Masyarakat dibuat bingung dengan kejadian harga beras naik yang cukup tinggi. Kenaikannya tak tanggung-tanggung, sekitar 25 persen. Bahkan, ada merek yang kenaikannya mendekati 100 persen.
Iman, seorang pekerja swasta mengaku kaget stok beras di beberapa minimarket di sekitar tempat tinggalnya di Depok langka. Hal tersebut terjadi mulai awal September 2025. Ketika menemukan beras yang biasa dia beli—merek Topi Koki—kenaikannya hampir dua kali lipat.
Untuk kemasan 5 kilogram, merek Topi koki biasa dijual Rp74 ribu. Namun sejak awal desember, harganya mencapai Rp130 ribu. Bahkan ada yang menyebutkan, merek tersebut ada yang menjual hingga Rp140 ribu.

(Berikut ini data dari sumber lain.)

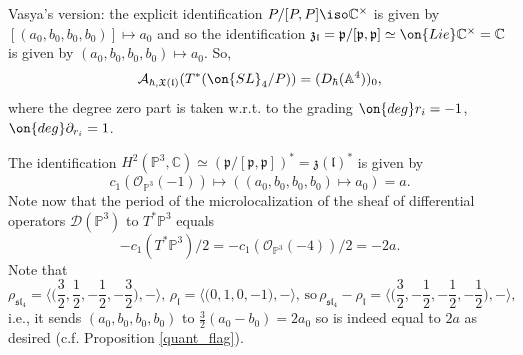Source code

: \documentclass[12pt]{amsart}
\begin{document}
    
    
    
    
    Vasya's version: the explicit identification $P/[P,P] \iso \mathbb{C}^\times$ is given by $[(a_0,b_0,b_0,b_0)] \mapsto a_0$ and so the identification $\mathfrak{z}_{\mathfrak{l}}=\mathfrak{p}/[\mathfrak{p},\mathfrak{p}] \simeq \on{Lie}\mathbb{C}^\times = \mathbb{C}$ is given by $(a_0,b_0,b_0,b_0) \mapsto a_0$. So, 
    \begin{equation*}
    \mathcal{A}_{\hbar,\mathfrak{X}(\mathfrak{l})}(T^*(\on{SL}_4/P)) = (D_{\hbar}(\mathbb{A}^4))_0,    \end{equation*}
    where the degree zero part is taken w.r.t. to the grading $\on{deg}r_i=-1$, $\on{deg}\partial_{r_i}=1$. 
    


   
    The identification $H^2(\mathbb{P}^3,\mathbb{C}) \simeq (\mathfrak{p}/[\mathfrak{p},\mathfrak{p}])^*=\mathfrak{z}(\mathfrak{l})^*$ is given by 
    \begin{equation*}
    c_1(\mathcal{O}_{\mathbb{P}^3}(-1)) \mapsto ((a_0,b_0,b_0,b_0) \mapsto a_0)=a.
    \end{equation*}
    Note now that the period of the microlocalization of the sheaf of differential operators $\mathcal{D}(\mathbb{P}^3)$ to $T^*\mathbb{P}^3$ equals 
    \begin{equation*}
    -c_1(T^*\mathbb{P}^3)/2=-c_1(\mathcal{O}_{\mathbb{P}^3}(-4))/2=-2a.
    \end{equation*}
    Note that 
 \begin{equation*}
 \rho_{\mathfrak{sl}_4}=\Big\langle\Big(\frac{3}{2},\frac{1}{2},-\frac{1}{2},-\frac{3}{2}\Big),-\Big\rangle, \,\rho_{\mathfrak{l}}=\Big\langle\Big(0,1,0,-1\Big),-\Big\rangle,\,\text{so}\,\rho_{\mathfrak{sl}_4}-\rho_{\mathfrak{l}}=\Big\langle\Big(\frac{3}{2},-\frac{1}{2},-\frac{1}{2},-\frac{1}{2}\Big),-\Big\rangle,
 \end{equation*} 
 i.e., it sends $(a_0,b_0,b_0,b_0)$ to $\frac{3}{2}(a_0-b_0)=2a_0$ so is indeed equal to $2a$ as desired (c.f. Proposition \ref{quant_flag}).
     
    
    
    
    
    
    
\end{document}
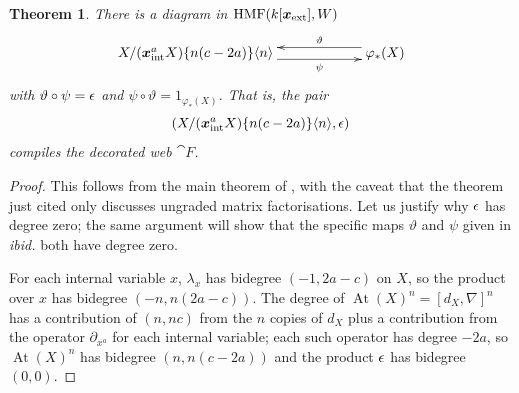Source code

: \documentclass{compositio}
\newtheorem{theorem}{Theorem}[section]
\theoremstyle{definition}
\numberwithin{equation}{section}
\DeclareMathOperator{\HMF}{HMF}
\DeclareMathOperator{\At}{At}
\begin{document}
\begin{theorem}\label{theorem:compilation_main} There is a diagram in $\HMF(k[\extvar], W)$
\begin{equation}
\label{eq:compilation_main1}
\xymatrix@C+3pc{
X/(\intvar^a X)\{ n(c - 2a) \}\langle n \rangle \ar@<-1ex>[r]_-{\psi} & \varphi_*(X) \ar@<-1ex>[l]_-{\vartheta}
}
\end{equation}
with $\vartheta \circ \psi = \epsilon$ and $\psi \circ \vartheta = 1_{\varphi_*(X)}$. That is, the pair
\[
\left(X/(\boldsymbol{x}_{\textup{int}}^a X)\{ n(c - 2a) \}\langle n \rangle, \epsilon\right)
\]
compiles the decorated web $\cat{F}$.
\end{theorem}
\begin{proof}
This follows from the main theorem of \cite{dm1102.2957}, with the caveat that the theorem just cited only discusses ungraded matrix factorisations. Let us justify why $\epsilon$ has degree zero; the same argument will show that the specific maps $\vartheta$ and $\psi$ given in \emph{ibid.} both have degree zero.

For each internal variable $x$, $\lambda_x$ has bidegree $(-1, 2a - c)$ on $X$, so the product over $x$ has bidegree $(-n, n(2a - c))$. The degree of $\At(X)^n = [d_X, \nabla]^n$ has a contribution of $(n, nc)$ from the $n$ copies of $d_X$ plus a contribution from the operator $\partial_{x^a}$ for each internal variable; each such operator has degree $-2a$, so $\At(X)^n$ has bidegree $(n, n(c-2a))$ and the product $\epsilon$ has bidegree $(0,0)$.
\end{proof}
\end{document}
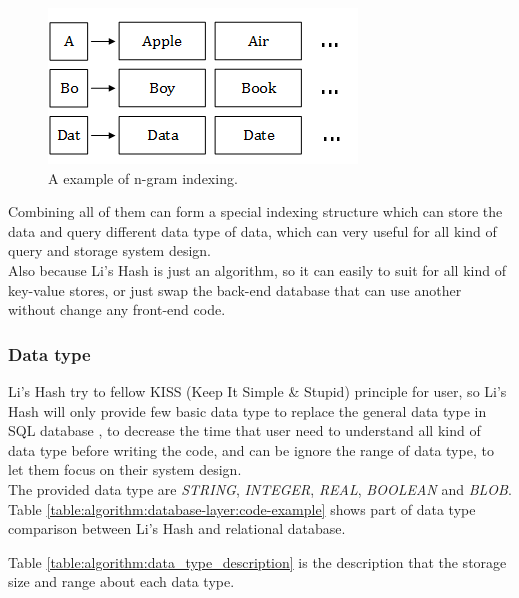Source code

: \begin{figure}[h]
\centering
\includegraphics[scale=0.6]{./algorithm/pic/n-gram_v1.png}
\caption{A example of n-gram indexing.}
\label{fig:algorithm:n-gram}
\end{figure}

Combining all of them can form a special indexing structure which can store the data and query different data type of data, which can very useful for all kind of query and storage system design.\\

Also because Li's Hash is just an algorithm, so it can easily to suit for all kind of key-value stores, or just swap the back-end database that can use another without change any front-end code.\\


\subsubsection{Data type}

Li's Hash try to fellow KISS (Keep It Simple \& Stupid) principle for user, so Li's Hash will only provide few basic data type to replace the general data type in SQL database \cite{web:mysql:data-types,web:mysql:data-types-store-requirements,web:sqlite:data-types-3,web:transact-sql:data-types}, to decrease the time that user need to understand all kind of data type before writing the code, and can be ignore the range of data type, to let them focus on their system design.\\

The provided data type are \textit{STRING}, \textit{INTEGER}, \textit{REAL}, \textit{BOOLEAN} and \textit{BLOB}. Table \ref{table:algorithm:database-layer:code-example} shows part of data type comparison between Li's Hash and relational database.

Table \ref{table:algorithm:data_type_description} is the description that the storage size and range about each data type.\\


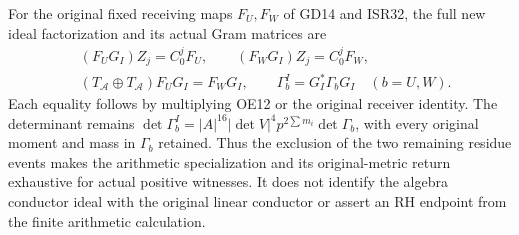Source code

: For the original fixed receiving maps $F_U,F_W$ of GD14 and ISR32,
the full new ideal factorization and its actual Gram matrices are
\begin{equation}
 \begin{aligned}
 &(F_U G_I)Z_j=C_0^jF_U,\qquad (F_W G_I)Z_j=C_0^jF_W,\\
 &(T_{\mathcal A}\oplus T_{\mathcal A})F_U G_I=F_WG_I,
 \qquad \Gamma_b^I=G_I^*\Gamma_b G_I\quad(b=U,W).
 \end{aligned}                                          \tag{OE18}
\end{equation}
Each equality follows by multiplying OE12 or the original receiver
identity. The determinant remains
$\det\Gamma_b^I=|A|^{16}|\det V|^4p^{2\sum m_i}\det\Gamma_b$,
with every original moment and mass in $\Gamma_b$ retained.
Thus the exclusion of the two remaining residue events makes the
arithmetic specialization and its original-metric return exhaustive
for actual positive witnesses. It does not identify the algebra
conductor ideal with the original linear conductor or assert an
RH endpoint from the finite arithmetic calculation.
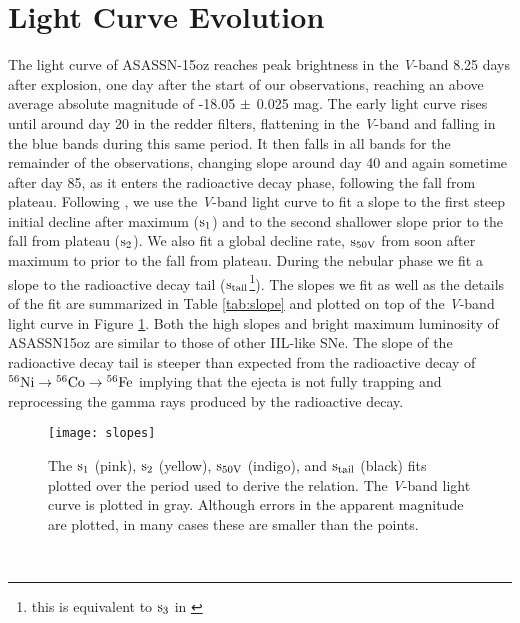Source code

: \documentclass[a4paper,fleqn,usenatbib]{mnras}
\begin{document}
\section{Light Curve Evolution} \label{sec:LCEvolve}
The light curve of ASASSN-15oz reaches peak brightness in the {\it V}-band 8.25 days after explosion, one day after the start of our observations, reaching an above average absolute magnitude of -18.05 $\rm{\pm}$ 0.025 mag.
The early light curve rises until around day 20 in the redder filters, flattening in the {\it V}-band and falling in the blue bands during this same period. 
It then falls in all bands for the remainder of the observations, changing slope around day 40 and again sometime after day 85, as it enters the radioactive decay phase, following the fall from plateau. 
Following \citet{2014anderson}, we use the {\it V}-band light curve to fit a slope to the first steep initial decline after maximum ($\rm{s_1}$) and to the second shallower slope prior to the fall from plateau ($\rm{s_2}$). 
We also fit a global decline rate, $\rm{s_{50V}}$ from soon after maximum to prior to the fall from plateau.
During the nebular phase we fit a slope to the radioactive decay tail ($\rm{s_{tail}}$\footnote{this is equivalent to $\rm{s_{3}}$ in \citet{2014anderson}}). 
The slopes we fit as well as the details of the fit are summarized in Table \ref{tab:slope} and plotted on top of the {\it V}-band light curve in Figure \ref{fig:slopes}.
Both the high slopes and bright maximum luminosity of ASASSN15oz are similar to those of other IIL-like SNe. 
The slope of the radioactive decay tail is steeper than expected from the radioactive decay of $\rm{{}^{56}Ni \rightarrow {}^{56}Co \rightarrow {}^{56}Fe}$ implying that the ejecta is not fully trapping and reprocessing the gamma rays produced by the radioactive decay.
\begin{figure}
\begin{center}
\texttt{[image: slopes]} %
\caption{The $\rm{s_{1}}$ (pink), $\rm{s_{2}}$ (yellow), $\rm{s_{50V}}$ (indigo), and $\rm{ s_{tail}}$ (black) fits plotted over the period used to derive the relation. 
The {\it V}-band light curve is plotted in gray. 
Although errors in the apparent magnitude are plotted, in many cases these are smaller than the points.}
\label{fig:slopes}
\end{center}
\end{figure}\\
\end{document}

Pantauan lantang.id di sebuah supermarket di Bogor, hanya ada tersedia satu merek, yaitu Anak Raja. Beras kemasan 5 kilogram tersebut dijual seharga Rp93 ribu. Padahal biasanya merek tersebut dijual Rp74 ribu. Di supermarket tersebut, biasanya juga terdapat berbagai merek beras premium. Tapi sejak akhir Agustus 2025, merek-merek tersebut seperti hilang dari pasaran.
Harga beras naik memukul daya beli
Kenaikan harga ini langsung memukul daya beli masyarakat, terutama keluarga dengan pendapatan menengah ke bawah. Beras, sebagai makanan pokok utama, menyumbang porsi besar dalam pengeluaran bulanan.
Ketika harga beras naik, anggaran rumah tangga harus dipangkas dari pos pengeluaran lain, atau bahkan berujung pada pengurangan porsi makan. Kondisi ini menciptakan tekanan ekonomi yang berat dan kekhawatiran akan ketahanan pangan keluarga.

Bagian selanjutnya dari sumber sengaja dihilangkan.